What is being asked:
Your task is to copy each line of the material that holds the word "Sorcery".

Information:
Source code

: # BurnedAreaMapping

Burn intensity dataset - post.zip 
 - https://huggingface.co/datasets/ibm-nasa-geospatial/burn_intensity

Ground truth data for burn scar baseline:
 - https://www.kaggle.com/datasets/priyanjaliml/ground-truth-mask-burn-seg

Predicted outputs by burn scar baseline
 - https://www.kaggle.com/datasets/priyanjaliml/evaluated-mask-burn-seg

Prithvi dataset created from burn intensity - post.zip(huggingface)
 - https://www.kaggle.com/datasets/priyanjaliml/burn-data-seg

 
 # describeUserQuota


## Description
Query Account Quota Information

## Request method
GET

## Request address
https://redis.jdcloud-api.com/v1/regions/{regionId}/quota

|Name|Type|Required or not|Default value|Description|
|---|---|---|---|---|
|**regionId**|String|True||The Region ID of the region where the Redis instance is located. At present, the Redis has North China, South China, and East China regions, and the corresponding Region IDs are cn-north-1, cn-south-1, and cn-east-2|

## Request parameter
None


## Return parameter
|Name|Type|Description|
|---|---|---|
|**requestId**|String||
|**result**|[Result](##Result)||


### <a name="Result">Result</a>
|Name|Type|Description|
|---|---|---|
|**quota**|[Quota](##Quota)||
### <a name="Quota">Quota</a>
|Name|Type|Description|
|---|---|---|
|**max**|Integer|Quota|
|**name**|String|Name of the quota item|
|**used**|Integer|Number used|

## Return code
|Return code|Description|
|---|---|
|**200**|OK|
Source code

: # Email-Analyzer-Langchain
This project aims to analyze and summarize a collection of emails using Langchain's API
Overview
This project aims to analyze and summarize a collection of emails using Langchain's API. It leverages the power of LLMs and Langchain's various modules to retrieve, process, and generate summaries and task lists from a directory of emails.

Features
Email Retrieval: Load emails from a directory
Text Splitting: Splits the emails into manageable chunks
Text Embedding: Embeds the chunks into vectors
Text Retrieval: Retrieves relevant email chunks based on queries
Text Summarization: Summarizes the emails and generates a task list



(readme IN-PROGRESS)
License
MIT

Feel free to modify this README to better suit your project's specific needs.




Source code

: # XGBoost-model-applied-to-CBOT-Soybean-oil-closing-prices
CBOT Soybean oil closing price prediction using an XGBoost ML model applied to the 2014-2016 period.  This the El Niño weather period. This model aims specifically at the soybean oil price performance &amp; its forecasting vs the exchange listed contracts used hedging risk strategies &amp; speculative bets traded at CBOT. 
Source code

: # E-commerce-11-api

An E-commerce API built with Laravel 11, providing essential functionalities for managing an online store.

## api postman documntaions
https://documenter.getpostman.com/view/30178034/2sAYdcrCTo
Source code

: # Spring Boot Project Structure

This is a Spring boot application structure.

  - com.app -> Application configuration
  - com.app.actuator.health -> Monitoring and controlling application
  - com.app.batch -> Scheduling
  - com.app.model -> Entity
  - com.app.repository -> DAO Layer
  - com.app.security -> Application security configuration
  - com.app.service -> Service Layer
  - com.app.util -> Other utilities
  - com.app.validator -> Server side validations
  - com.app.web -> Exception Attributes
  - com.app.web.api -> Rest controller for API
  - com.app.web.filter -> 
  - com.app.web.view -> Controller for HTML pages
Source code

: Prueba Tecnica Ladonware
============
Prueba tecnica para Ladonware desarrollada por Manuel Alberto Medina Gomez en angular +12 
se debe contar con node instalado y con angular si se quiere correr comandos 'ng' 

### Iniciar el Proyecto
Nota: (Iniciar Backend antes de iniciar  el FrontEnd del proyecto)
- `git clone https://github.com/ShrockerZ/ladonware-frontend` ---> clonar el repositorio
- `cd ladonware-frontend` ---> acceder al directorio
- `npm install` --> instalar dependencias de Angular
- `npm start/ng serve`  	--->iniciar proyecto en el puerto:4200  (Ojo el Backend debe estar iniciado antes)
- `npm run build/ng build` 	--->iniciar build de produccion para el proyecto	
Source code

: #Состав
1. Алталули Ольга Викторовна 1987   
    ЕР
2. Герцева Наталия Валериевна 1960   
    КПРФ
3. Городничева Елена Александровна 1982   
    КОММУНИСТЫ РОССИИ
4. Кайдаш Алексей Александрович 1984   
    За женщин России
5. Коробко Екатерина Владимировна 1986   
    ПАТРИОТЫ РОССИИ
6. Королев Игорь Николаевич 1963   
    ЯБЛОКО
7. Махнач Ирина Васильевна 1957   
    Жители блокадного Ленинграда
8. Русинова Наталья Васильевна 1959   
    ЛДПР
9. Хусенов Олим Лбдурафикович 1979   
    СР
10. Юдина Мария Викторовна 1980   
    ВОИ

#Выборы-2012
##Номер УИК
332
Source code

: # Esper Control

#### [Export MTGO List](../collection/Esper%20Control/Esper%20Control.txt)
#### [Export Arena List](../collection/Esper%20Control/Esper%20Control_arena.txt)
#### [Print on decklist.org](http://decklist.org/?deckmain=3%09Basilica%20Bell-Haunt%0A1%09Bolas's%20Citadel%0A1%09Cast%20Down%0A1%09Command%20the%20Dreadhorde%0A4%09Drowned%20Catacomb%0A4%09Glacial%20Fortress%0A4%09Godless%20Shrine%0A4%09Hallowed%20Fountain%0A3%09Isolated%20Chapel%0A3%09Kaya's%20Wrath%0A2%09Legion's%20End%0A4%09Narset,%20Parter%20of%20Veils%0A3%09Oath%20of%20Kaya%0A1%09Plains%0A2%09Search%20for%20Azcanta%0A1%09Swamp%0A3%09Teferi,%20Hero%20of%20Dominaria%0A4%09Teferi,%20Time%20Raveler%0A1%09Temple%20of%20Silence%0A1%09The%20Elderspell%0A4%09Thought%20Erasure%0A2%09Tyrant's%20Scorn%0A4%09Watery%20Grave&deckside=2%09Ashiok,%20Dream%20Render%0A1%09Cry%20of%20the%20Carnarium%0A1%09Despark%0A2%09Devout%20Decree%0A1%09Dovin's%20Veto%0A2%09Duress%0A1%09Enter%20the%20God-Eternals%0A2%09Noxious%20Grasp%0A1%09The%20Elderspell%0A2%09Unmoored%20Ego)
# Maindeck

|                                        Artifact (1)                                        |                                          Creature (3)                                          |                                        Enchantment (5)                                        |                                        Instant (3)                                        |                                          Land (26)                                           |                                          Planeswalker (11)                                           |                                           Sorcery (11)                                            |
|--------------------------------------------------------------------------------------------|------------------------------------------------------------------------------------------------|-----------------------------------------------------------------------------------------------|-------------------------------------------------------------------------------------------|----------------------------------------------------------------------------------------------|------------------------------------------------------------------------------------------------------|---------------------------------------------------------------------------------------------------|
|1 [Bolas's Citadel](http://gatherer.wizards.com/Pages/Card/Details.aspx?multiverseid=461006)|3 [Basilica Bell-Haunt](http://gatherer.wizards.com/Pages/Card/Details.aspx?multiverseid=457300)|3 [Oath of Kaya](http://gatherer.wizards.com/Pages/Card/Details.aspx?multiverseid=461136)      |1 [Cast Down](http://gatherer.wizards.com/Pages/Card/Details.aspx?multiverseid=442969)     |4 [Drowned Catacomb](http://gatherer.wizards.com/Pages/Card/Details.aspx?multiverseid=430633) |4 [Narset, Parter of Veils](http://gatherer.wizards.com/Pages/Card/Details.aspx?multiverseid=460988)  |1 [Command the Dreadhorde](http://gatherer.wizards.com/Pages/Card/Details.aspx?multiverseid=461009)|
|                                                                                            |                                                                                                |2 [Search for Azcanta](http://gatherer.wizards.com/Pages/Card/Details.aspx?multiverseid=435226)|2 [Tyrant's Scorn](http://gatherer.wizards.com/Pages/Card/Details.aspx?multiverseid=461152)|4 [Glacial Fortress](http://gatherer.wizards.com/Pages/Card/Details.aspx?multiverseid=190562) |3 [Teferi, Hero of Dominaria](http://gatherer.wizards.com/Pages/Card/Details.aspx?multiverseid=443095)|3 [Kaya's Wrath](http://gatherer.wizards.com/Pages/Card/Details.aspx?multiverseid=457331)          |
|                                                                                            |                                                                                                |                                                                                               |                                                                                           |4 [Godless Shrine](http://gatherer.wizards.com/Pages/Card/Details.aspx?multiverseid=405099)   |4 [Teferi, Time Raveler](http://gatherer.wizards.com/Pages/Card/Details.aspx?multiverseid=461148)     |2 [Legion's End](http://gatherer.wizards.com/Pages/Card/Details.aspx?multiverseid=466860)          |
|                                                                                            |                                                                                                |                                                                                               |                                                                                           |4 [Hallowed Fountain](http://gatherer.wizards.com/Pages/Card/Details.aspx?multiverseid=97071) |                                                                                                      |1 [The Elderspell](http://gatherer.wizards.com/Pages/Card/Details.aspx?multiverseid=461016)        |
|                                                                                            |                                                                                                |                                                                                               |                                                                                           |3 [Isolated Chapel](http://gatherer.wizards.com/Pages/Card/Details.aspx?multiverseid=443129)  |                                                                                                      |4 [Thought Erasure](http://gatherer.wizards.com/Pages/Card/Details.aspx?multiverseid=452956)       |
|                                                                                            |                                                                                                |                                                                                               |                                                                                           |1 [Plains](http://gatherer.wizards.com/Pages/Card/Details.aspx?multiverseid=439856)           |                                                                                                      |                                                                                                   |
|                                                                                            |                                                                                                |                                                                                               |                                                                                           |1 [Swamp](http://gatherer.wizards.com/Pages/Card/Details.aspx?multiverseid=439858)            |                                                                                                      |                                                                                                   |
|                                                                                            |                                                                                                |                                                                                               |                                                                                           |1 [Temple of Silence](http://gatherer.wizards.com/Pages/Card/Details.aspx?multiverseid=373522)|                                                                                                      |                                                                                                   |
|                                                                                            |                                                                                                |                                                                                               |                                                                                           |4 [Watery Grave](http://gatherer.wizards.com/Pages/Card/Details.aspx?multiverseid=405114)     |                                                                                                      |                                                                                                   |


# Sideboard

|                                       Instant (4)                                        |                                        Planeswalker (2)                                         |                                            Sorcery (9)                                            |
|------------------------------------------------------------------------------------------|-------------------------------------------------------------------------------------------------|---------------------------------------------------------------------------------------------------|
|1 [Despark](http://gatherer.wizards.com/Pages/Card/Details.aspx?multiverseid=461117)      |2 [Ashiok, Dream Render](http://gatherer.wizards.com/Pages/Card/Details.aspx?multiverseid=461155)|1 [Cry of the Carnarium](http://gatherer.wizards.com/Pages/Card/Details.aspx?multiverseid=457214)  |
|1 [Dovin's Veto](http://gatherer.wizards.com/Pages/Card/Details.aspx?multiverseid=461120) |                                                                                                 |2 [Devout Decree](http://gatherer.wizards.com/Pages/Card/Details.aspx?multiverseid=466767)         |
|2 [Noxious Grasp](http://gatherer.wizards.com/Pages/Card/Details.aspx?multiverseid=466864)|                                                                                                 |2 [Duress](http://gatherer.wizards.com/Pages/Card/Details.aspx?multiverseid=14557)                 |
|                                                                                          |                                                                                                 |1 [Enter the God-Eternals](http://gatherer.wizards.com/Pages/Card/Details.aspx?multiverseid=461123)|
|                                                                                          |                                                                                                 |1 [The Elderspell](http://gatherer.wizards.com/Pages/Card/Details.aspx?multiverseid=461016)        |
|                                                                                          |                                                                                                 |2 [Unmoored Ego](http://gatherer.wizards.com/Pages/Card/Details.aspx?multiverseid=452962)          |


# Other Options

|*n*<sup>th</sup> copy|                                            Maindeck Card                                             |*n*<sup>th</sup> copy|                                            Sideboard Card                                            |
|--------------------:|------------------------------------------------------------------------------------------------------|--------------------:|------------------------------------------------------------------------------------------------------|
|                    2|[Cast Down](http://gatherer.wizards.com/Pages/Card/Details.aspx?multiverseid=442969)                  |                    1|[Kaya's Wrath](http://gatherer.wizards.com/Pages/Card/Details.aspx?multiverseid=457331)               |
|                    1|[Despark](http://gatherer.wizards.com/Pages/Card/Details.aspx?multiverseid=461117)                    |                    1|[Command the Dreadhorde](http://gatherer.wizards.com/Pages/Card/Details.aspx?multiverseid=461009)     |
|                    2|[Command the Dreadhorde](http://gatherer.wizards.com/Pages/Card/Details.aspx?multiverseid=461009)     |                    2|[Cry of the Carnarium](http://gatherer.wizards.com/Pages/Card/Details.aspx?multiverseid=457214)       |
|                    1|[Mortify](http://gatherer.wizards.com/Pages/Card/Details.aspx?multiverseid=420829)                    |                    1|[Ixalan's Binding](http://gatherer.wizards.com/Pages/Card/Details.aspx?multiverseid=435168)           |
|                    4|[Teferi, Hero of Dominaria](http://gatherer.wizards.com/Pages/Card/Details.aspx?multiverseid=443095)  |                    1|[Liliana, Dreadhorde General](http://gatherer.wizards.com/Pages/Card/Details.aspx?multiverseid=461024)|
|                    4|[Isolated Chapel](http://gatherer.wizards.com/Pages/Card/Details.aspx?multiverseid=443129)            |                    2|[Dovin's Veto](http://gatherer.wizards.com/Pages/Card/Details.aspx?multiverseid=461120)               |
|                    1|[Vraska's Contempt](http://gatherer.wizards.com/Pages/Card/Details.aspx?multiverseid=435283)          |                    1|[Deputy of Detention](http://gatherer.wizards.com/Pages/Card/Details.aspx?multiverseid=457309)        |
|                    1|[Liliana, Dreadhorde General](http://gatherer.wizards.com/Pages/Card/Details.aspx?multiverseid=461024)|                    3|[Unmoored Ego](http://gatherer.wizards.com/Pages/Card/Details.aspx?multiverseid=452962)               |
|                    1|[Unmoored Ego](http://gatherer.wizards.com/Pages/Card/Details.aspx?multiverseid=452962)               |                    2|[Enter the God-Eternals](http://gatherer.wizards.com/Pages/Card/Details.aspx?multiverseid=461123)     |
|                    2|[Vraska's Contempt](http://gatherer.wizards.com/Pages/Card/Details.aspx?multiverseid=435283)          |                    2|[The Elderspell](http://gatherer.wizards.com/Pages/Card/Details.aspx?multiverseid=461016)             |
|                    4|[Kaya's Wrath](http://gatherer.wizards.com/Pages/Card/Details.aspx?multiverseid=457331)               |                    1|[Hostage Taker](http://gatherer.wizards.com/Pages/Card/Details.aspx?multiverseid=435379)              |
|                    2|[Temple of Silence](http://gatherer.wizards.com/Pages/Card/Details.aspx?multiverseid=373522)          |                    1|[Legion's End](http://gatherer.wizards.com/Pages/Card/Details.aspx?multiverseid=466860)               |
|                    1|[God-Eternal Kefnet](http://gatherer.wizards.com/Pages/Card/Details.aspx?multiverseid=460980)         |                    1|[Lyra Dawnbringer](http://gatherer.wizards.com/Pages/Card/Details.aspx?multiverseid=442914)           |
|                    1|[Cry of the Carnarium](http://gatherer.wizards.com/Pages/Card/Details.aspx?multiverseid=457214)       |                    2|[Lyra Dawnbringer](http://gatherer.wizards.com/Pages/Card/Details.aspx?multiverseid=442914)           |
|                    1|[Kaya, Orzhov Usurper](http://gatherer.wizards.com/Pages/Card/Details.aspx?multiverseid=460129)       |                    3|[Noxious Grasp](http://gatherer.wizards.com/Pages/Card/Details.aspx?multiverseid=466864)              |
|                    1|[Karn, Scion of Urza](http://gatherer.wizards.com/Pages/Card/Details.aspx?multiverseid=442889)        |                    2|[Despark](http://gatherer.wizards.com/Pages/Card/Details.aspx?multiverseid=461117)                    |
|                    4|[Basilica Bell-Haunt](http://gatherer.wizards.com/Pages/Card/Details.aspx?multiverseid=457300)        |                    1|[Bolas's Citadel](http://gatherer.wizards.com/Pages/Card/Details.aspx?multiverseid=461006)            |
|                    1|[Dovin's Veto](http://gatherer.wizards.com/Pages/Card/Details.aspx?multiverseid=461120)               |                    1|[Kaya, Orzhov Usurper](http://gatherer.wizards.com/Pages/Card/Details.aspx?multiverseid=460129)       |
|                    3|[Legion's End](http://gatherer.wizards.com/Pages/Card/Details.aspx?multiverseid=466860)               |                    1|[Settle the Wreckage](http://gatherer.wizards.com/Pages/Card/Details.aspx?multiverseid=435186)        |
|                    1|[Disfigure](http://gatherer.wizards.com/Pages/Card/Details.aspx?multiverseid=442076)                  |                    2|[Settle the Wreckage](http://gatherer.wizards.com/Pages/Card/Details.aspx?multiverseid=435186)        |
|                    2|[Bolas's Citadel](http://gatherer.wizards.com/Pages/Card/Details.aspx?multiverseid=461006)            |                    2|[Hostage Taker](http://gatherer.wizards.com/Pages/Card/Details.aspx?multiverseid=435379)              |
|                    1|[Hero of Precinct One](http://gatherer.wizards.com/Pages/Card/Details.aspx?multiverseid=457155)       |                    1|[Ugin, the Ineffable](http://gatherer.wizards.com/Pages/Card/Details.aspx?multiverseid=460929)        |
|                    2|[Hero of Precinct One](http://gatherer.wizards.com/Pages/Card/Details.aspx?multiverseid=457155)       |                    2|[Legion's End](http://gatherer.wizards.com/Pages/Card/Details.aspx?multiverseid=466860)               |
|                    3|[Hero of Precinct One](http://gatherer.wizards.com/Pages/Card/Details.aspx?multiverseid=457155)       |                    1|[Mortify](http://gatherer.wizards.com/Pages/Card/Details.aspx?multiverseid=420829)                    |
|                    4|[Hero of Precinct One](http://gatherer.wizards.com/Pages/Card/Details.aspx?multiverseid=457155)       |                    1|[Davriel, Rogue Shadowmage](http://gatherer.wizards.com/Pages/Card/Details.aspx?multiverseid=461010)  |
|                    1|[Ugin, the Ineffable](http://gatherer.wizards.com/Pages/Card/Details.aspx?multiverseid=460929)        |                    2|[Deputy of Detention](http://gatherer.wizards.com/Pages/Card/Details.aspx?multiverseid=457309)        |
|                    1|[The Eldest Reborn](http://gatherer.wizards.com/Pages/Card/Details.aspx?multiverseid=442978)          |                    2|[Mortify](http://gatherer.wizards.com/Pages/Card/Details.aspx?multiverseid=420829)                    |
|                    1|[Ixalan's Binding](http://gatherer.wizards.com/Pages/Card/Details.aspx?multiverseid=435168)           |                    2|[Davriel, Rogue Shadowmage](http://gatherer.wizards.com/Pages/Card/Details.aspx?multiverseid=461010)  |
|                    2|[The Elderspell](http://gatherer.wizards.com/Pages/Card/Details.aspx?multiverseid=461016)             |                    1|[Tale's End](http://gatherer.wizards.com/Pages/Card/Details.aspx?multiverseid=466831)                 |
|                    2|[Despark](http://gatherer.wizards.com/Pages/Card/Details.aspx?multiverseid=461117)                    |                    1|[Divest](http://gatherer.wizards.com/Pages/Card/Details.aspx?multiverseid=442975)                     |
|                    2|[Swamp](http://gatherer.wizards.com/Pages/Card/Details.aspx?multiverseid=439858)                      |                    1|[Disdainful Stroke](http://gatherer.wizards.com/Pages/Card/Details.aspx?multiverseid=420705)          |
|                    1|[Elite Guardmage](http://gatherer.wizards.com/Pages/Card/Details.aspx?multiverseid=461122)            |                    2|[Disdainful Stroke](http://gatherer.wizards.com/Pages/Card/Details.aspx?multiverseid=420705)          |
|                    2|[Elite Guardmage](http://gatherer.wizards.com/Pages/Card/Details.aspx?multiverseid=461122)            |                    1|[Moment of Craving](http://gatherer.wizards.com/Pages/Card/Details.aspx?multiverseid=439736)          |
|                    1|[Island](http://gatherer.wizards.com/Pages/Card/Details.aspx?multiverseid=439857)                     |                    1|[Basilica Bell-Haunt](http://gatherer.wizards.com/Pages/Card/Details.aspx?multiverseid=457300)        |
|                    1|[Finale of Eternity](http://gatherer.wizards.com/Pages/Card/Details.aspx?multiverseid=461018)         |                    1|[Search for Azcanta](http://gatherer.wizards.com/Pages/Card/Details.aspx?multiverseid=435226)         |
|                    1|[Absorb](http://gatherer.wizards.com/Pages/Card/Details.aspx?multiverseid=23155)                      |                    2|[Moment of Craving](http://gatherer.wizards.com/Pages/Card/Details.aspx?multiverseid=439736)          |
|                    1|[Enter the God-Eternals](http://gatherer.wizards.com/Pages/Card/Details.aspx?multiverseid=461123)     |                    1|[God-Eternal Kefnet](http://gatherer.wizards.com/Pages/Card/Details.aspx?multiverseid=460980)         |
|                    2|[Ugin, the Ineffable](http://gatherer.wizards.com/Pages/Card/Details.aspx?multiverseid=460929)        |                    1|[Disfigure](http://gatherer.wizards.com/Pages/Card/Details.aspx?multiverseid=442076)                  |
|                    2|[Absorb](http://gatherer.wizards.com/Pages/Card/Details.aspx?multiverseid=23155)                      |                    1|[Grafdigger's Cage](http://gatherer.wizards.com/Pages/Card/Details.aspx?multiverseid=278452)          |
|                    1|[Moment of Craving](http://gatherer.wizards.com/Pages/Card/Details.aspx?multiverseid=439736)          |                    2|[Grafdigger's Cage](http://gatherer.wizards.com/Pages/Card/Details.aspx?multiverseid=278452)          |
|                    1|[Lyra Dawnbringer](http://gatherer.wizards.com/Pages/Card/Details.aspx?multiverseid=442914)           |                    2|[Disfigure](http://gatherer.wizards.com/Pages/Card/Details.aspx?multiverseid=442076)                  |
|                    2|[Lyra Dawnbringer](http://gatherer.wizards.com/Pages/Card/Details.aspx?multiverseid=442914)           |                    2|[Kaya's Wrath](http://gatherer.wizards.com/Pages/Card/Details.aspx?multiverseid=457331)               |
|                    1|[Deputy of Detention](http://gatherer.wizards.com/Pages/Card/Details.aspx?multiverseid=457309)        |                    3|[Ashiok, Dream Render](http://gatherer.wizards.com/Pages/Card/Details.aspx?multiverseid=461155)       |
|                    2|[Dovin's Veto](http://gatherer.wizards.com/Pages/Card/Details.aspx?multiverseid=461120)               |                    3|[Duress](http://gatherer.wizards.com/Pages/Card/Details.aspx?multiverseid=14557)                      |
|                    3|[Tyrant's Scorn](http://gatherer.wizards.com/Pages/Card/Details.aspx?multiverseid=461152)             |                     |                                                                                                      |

Solution for this problem:
|                                        Artifact (1)                                        |                                          Creature (3)                                          |                                        Enchantment (5)                                        |                                        Instant (3)                                        |                                          Land (26)                                           |                                          Planeswalker (11)                                           |                                           Sorcery (11)                                            |
|                                       Instant (4)                                        |                                        Planeswalker (2)                                         |                                            Sorcery (9)                                            |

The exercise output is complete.